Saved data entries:
======
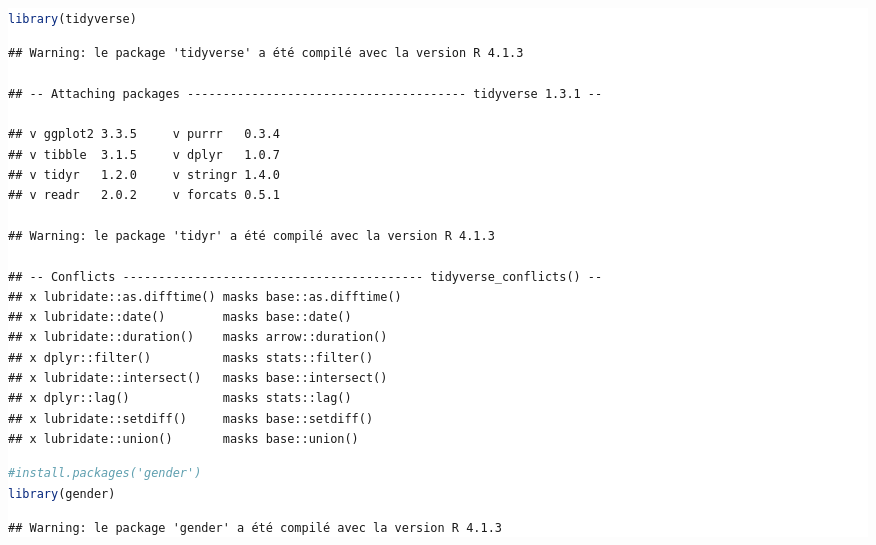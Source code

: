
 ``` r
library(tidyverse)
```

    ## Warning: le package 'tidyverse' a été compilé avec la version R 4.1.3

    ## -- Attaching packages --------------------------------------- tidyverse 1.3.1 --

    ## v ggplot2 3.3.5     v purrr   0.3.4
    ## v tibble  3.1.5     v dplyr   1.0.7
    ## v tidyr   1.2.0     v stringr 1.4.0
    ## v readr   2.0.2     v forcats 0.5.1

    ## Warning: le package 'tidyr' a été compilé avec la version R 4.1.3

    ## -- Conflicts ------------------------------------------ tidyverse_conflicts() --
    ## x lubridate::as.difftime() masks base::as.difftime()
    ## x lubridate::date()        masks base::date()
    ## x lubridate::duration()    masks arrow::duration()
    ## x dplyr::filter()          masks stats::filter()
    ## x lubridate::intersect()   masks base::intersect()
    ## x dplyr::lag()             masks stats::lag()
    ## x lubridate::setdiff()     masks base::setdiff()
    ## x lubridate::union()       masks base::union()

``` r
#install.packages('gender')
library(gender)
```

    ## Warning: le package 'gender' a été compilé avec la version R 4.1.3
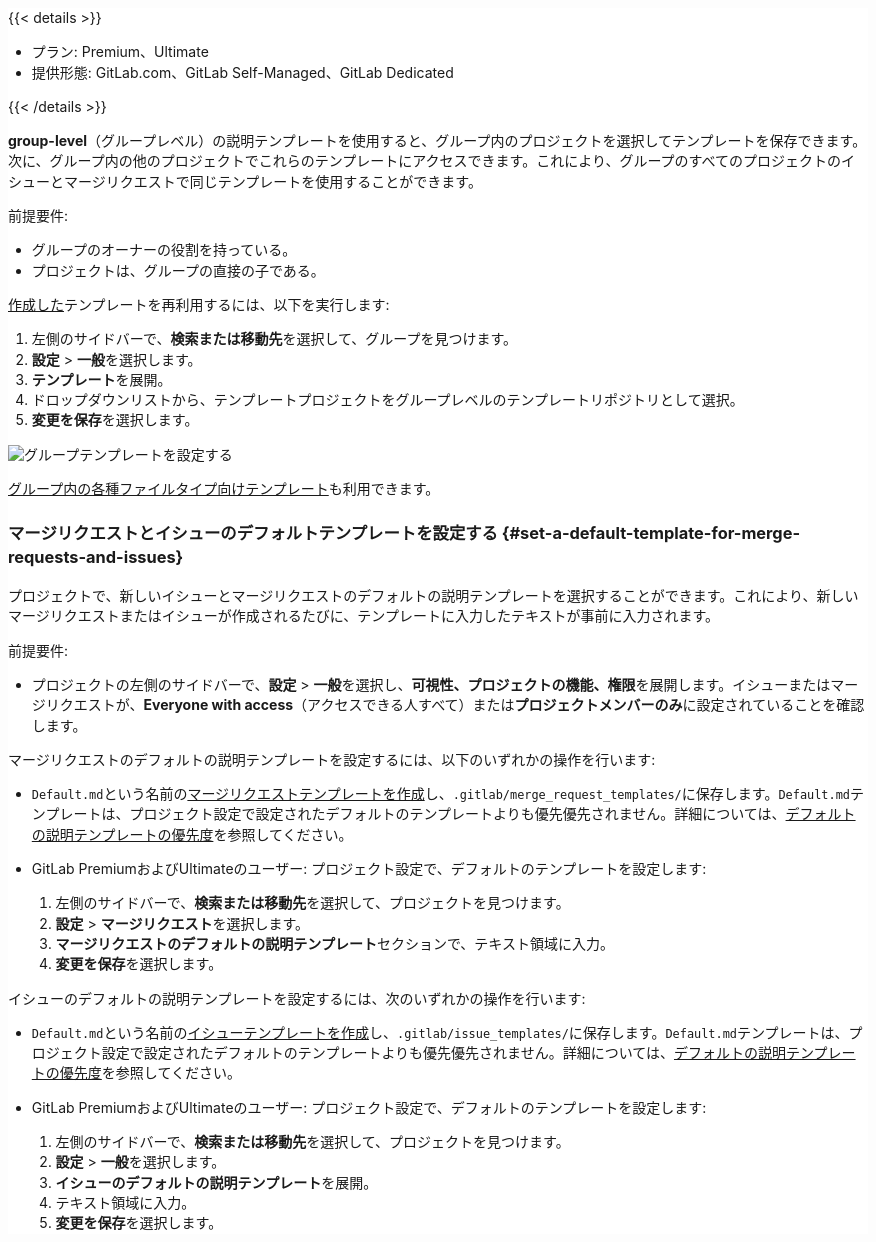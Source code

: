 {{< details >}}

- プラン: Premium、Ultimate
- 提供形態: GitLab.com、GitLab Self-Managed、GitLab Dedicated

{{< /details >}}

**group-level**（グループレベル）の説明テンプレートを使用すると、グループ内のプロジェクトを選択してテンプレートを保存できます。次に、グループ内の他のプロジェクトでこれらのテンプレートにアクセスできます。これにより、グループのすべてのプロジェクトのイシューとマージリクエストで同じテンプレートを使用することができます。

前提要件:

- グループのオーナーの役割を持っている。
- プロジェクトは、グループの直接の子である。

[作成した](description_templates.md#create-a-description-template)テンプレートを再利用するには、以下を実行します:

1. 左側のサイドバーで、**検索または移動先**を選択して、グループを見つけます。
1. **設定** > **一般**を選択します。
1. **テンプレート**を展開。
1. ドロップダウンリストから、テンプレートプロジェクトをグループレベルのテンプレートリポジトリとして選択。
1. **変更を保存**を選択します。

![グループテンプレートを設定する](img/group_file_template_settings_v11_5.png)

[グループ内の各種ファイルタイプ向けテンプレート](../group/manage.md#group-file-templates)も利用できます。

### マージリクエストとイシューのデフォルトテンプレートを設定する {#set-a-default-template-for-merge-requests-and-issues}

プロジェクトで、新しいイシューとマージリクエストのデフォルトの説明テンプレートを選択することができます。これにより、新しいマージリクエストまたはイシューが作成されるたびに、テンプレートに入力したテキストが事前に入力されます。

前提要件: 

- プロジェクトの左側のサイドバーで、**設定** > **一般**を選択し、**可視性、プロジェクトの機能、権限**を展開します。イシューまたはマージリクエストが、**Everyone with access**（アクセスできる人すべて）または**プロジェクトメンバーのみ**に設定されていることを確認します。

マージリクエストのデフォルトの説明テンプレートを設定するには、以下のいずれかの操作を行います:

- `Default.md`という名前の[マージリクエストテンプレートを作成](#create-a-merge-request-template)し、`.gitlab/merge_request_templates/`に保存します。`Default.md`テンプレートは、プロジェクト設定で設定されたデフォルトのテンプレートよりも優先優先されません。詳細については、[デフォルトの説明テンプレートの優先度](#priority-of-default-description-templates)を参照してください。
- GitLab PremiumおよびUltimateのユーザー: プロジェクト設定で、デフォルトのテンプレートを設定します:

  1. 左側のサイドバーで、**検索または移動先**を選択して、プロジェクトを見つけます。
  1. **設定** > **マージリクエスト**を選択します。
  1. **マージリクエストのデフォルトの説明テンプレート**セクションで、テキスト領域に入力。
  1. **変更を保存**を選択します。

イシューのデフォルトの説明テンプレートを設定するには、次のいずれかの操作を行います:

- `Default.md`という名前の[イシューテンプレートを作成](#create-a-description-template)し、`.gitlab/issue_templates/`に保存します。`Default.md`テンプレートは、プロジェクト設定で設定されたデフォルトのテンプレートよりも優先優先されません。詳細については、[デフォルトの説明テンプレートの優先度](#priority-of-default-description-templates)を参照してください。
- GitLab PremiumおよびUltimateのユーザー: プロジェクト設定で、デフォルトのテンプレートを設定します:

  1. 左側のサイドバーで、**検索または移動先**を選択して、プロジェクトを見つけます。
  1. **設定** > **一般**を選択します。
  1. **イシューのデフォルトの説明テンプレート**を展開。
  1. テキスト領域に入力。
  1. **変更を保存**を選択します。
======
Once the line containing "## x lubridate::duration()" has been located, transcribe exactly and only every line from the first line of the entries through it, excluding pictures.

§ **WRITTEN ANSWER**:
Source code

:
 ``` r
library(tidyverse)
```

    ## Warning: le package 'tidyverse' a été compilé avec la version R 4.1.3

    ## -- Attaching packages --------------------------------------- tidyverse 1.3.1 --

    ## v ggplot2 3.3.5     v purrr   0.3.4
    ## v tibble  3.1.5     v dplyr   1.0.7
    ## v tidyr   1.2.0     v stringr 1.4.0
    ## v readr   2.0.2     v forcats 0.5.1

    ## Warning: le package 'tidyr' a été compilé avec la version R 4.1.3

    ## -- Conflicts ------------------------------------------ tidyverse_conflicts() --
    ## x lubridate::as.difftime() masks base::as.difftime()
    ## x lubridate::date()        masks base::date()
    ## x lubridate::duration()    masks arrow::duration()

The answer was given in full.